- YOUR GOAL: Between the line containing "- **Alita Willowroot**." and the line containing "- **Brade** An" lies a run of lines; give that run again exactly, with both of those lines, and nothing else from the entries below.

- DATA RECORDS:
*** Begin section ***

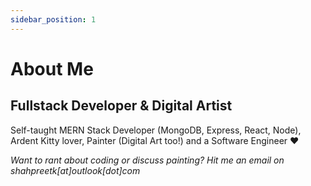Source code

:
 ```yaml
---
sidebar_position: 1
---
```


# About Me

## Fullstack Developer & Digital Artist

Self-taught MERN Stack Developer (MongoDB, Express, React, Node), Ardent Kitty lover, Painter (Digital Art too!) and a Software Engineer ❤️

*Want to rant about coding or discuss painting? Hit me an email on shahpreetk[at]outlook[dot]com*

*** End section ***
*** Begin section ***

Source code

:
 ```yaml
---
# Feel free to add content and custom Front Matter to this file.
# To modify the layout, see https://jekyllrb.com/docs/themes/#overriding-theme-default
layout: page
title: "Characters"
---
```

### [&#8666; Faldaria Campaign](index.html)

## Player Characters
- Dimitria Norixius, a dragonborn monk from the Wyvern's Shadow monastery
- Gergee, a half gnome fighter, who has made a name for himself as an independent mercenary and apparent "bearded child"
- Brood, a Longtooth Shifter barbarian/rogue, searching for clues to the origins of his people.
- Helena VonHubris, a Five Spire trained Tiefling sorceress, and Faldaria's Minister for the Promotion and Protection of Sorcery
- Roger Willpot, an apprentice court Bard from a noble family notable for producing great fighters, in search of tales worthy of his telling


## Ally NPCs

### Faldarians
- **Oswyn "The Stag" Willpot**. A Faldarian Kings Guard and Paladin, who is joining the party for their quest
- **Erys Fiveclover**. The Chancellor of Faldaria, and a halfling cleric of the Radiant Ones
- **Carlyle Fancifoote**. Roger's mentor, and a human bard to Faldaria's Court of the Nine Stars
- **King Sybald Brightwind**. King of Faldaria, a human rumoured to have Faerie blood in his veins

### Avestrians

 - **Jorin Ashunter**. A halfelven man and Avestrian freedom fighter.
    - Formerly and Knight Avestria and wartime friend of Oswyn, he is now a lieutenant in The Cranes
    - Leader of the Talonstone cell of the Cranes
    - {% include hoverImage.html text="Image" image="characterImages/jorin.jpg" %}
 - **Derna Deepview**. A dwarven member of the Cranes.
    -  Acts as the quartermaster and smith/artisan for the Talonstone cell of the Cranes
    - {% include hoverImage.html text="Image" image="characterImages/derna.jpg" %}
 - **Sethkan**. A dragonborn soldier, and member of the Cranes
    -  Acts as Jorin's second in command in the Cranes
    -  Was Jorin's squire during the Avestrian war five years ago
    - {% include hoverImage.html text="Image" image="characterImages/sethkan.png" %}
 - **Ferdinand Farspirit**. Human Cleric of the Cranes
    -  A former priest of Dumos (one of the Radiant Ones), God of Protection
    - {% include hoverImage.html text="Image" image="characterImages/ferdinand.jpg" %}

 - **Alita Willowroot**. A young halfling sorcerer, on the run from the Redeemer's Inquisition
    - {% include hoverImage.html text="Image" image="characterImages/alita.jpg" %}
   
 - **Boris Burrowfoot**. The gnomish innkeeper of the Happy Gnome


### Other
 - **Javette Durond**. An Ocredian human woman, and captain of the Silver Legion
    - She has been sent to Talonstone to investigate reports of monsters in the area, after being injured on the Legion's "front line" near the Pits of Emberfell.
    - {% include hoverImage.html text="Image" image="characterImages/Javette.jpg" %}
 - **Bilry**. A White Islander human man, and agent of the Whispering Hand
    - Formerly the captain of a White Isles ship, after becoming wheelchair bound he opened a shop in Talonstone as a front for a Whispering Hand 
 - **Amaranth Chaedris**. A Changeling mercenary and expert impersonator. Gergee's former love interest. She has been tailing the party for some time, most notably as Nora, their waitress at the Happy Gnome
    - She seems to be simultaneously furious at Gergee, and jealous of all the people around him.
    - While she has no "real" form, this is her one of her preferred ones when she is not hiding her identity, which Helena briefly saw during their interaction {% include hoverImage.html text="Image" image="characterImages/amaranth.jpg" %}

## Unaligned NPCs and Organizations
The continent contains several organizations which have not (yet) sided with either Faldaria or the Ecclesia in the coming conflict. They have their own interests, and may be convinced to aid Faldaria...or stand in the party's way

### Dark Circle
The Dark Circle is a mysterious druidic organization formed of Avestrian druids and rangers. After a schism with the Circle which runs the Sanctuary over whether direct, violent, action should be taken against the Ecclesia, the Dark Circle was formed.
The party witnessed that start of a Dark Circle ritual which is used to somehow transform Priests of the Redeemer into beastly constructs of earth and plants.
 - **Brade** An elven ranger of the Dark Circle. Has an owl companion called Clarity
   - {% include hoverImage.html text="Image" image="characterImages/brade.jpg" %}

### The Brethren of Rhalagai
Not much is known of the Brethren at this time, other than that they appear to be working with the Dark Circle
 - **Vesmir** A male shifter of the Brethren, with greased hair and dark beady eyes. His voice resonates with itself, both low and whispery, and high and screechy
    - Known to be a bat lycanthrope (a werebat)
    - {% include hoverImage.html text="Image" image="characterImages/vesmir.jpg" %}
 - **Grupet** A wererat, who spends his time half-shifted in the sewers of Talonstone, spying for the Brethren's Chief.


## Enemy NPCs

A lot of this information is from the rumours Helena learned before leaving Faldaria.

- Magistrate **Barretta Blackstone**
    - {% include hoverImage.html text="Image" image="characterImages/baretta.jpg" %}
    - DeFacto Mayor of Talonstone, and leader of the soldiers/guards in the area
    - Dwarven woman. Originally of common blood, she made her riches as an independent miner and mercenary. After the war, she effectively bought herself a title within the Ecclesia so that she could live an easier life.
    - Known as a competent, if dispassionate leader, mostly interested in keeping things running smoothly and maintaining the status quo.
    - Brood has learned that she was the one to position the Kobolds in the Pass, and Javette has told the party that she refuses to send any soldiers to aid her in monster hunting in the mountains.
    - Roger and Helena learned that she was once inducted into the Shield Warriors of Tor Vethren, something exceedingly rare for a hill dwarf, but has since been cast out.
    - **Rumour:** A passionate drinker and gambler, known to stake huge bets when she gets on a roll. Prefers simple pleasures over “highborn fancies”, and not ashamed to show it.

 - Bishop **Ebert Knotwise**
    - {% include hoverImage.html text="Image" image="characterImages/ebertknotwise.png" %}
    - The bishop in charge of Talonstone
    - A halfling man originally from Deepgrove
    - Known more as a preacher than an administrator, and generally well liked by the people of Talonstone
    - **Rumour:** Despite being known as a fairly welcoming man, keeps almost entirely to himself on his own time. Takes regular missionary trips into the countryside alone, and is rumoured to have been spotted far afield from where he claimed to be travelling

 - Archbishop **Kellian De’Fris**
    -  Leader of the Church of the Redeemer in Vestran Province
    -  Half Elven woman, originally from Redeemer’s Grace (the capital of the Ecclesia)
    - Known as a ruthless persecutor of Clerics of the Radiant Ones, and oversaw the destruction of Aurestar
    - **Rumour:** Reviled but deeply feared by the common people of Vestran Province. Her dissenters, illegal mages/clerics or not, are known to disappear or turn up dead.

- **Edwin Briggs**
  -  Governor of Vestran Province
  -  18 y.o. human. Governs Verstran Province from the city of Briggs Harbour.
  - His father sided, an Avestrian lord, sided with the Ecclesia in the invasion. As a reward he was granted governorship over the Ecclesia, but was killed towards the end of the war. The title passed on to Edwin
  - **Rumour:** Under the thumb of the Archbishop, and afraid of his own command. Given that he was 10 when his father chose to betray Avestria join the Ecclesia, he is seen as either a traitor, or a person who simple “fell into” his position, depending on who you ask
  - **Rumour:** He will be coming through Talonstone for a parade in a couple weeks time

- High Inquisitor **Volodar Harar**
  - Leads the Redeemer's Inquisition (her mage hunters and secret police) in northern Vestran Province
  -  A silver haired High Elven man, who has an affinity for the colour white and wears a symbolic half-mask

*** End section ***

- YOUR SOLUTION:
 - **Alita Willowroot**. A young halfling sorcerer, on the run from the Redeemer's Inquisition
    - {% include hoverImage.html text="Image" image="characterImages/alita.jpg" %}
   
 - **Boris Burrowfoot**. The gnomish innkeeper of the Happy Gnome


### Other
 - **Javette Durond**. An Ocredian human woman, and captain of the Silver Legion
    - She has been sent to Talonstone to investigate reports of monsters in the area, after being injured on the Legion's "front line" near the Pits of Emberfell.
    - {% include hoverImage.html text="Image" image="characterImages/Javette.jpg" %}
 - **Bilry**. A White Islander human man, and agent of the Whispering Hand
    - Formerly the captain of a White Isles ship, after becoming wheelchair bound he opened a shop in Talonstone as a front for a Whispering Hand 
 - **Amaranth Chaedris**. A Changeling mercenary and expert impersonator. Gergee's former love interest. She has been tailing the party for some time, most notably as Nora, their waitress at the Happy Gnome
    - She seems to be simultaneously furious at Gergee, and jealous of all the people around him.
    - While she has no "real" form, this is her one of her preferred ones when she is not hiding her identity, which Helena briefly saw during their interaction {% include hoverImage.html text="Image" image="characterImages/amaranth.jpg" %}

## Unaligned NPCs and Organizations
The continent contains several organizations which have not (yet) sided with either Faldaria or the Ecclesia in the coming conflict. They have their own interests, and may be convinced to aid Faldaria...or stand in the party's way

### Dark Circle
The Dark Circle is a mysterious druidic organization formed of Avestrian druids and rangers. After a schism with the Circle which runs the Sanctuary over whether direct, violent, action should be taken against the Ecclesia, the Dark Circle was formed.
The party witnessed that start of a Dark Circle ritual which is used to somehow transform Priests of the Redeemer into beastly constructs of earth and plants.
 - **Brade** An elven ranger of the Dark Circle. Has an owl companion called Clarity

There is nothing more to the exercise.